The problem: Reproduce every line in the material below that holds "reports".

Supplied data:
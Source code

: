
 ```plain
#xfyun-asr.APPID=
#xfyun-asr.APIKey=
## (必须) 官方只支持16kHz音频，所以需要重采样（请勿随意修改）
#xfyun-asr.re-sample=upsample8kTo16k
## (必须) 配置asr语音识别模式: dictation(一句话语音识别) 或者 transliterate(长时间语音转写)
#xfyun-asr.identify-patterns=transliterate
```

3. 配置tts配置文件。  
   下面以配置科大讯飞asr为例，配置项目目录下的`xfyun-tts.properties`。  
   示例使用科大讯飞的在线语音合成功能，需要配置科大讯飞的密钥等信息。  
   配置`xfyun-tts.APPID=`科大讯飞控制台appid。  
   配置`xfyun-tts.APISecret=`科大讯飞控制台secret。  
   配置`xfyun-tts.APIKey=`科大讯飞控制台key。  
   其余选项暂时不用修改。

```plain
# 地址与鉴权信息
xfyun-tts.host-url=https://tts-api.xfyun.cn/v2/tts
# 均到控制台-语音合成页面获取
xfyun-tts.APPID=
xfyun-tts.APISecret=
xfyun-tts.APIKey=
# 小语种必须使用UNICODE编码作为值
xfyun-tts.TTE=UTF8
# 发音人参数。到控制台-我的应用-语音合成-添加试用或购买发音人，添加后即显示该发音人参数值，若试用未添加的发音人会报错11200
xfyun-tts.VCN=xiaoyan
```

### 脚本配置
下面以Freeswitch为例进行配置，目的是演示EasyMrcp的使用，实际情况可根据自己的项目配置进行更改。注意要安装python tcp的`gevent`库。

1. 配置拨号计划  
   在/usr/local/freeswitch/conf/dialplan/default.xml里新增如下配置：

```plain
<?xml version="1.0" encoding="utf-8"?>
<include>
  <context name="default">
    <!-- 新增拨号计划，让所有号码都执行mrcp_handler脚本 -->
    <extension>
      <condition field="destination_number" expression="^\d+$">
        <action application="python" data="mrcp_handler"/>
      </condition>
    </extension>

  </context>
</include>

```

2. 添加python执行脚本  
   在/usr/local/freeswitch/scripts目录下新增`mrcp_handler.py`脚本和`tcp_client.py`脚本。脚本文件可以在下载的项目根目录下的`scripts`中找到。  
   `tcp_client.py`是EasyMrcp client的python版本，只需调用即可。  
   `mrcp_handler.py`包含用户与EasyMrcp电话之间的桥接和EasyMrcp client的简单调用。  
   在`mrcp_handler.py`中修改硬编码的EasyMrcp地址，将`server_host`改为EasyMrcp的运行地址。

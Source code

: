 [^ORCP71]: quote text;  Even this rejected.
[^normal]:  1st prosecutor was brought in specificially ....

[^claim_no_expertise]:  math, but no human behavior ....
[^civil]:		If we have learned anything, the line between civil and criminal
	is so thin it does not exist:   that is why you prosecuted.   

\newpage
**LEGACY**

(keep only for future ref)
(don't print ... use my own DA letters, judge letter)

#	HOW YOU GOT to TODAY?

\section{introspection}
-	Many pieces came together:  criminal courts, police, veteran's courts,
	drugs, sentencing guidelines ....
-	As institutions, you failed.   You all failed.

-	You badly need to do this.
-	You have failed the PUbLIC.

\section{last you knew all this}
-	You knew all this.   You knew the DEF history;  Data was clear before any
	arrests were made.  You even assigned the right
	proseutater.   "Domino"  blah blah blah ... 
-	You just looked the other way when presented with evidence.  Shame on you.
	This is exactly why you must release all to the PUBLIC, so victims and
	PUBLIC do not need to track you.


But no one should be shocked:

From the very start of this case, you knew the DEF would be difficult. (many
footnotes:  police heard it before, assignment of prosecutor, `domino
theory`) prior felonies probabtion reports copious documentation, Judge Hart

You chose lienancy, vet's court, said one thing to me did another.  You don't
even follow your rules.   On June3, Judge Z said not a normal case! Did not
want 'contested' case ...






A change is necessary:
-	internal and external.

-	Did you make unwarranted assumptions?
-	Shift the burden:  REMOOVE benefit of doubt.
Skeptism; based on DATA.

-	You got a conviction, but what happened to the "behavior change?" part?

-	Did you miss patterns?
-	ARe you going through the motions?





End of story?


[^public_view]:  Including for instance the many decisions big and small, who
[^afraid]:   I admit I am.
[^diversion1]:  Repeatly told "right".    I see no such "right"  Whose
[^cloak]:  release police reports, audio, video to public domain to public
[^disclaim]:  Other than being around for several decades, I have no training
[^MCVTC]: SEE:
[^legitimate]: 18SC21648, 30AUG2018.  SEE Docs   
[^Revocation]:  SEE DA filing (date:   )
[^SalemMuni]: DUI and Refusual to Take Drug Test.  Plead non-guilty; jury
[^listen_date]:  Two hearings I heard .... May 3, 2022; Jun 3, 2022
---
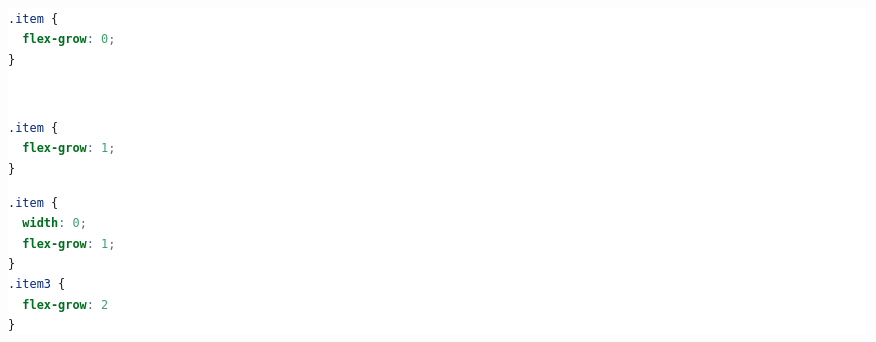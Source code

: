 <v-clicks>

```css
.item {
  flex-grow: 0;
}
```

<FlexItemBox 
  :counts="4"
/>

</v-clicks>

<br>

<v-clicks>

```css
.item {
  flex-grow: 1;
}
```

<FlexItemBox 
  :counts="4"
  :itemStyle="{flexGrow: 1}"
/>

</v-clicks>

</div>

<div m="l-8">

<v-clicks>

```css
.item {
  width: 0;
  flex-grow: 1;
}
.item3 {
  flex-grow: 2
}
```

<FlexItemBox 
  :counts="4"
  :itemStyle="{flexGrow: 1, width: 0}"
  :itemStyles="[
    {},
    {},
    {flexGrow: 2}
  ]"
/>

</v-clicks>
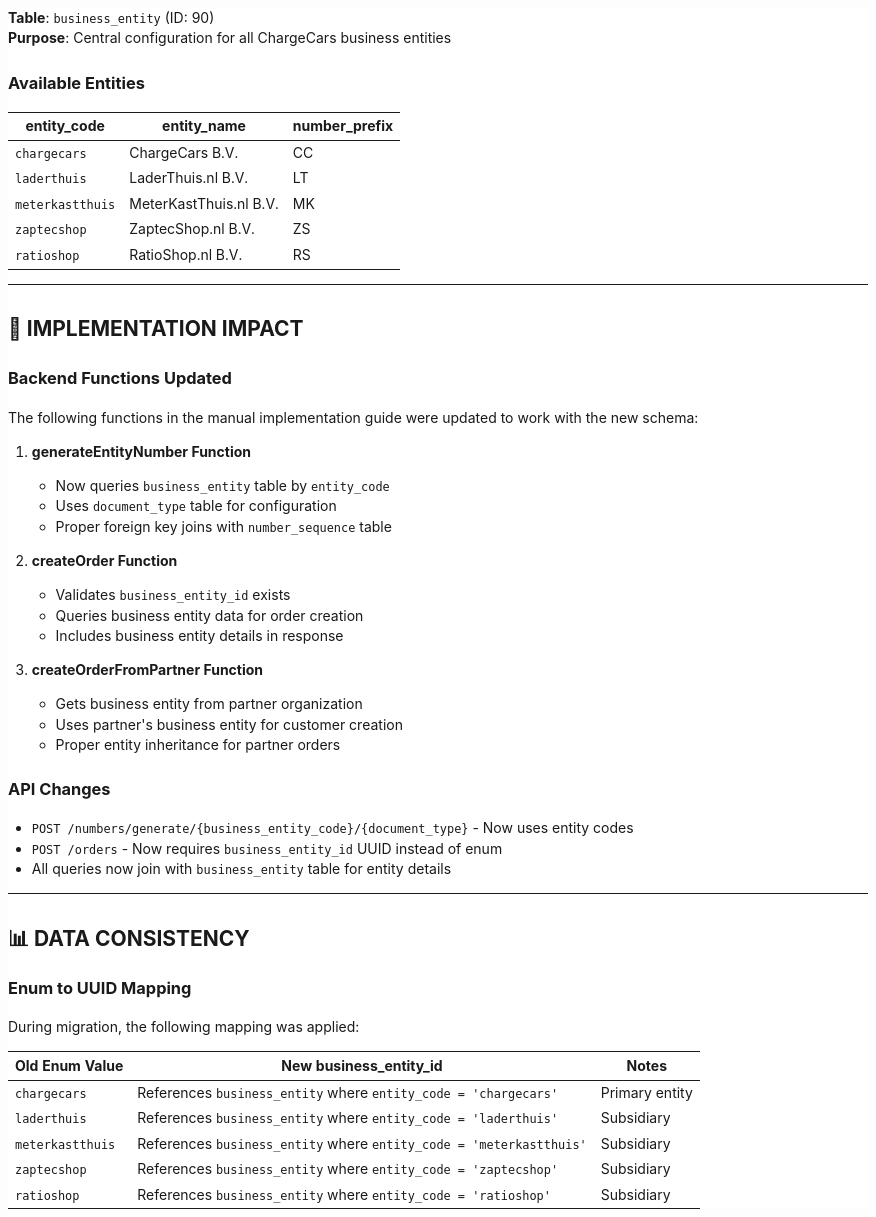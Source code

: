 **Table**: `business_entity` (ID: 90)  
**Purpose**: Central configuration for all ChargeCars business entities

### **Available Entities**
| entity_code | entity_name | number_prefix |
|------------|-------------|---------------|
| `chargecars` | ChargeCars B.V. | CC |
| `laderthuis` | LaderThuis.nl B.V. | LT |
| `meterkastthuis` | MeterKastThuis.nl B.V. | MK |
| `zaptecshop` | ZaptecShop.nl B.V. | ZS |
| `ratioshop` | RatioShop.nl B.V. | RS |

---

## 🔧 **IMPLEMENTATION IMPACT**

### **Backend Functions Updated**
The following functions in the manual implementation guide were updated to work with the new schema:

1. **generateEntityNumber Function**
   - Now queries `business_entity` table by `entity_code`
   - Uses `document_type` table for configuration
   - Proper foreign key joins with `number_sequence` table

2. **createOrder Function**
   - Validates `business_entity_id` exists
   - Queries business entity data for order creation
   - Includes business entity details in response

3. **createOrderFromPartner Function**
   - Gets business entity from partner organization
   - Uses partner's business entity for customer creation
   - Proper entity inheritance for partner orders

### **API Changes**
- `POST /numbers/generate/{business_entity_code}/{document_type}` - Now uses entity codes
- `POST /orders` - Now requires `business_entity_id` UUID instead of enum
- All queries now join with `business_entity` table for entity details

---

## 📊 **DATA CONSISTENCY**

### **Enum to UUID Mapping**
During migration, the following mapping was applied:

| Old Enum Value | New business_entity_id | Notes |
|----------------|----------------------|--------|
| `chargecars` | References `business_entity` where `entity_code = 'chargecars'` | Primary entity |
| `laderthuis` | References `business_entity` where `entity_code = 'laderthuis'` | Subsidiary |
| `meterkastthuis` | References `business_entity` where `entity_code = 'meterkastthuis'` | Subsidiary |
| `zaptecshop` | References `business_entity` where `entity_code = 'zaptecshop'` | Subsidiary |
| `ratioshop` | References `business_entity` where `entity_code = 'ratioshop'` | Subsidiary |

Output of the exercise:
theory`) prior felonies probabtion reports copious documentation, Judge Hart
[^cloak]:  release police reports, audio, video to public domain to public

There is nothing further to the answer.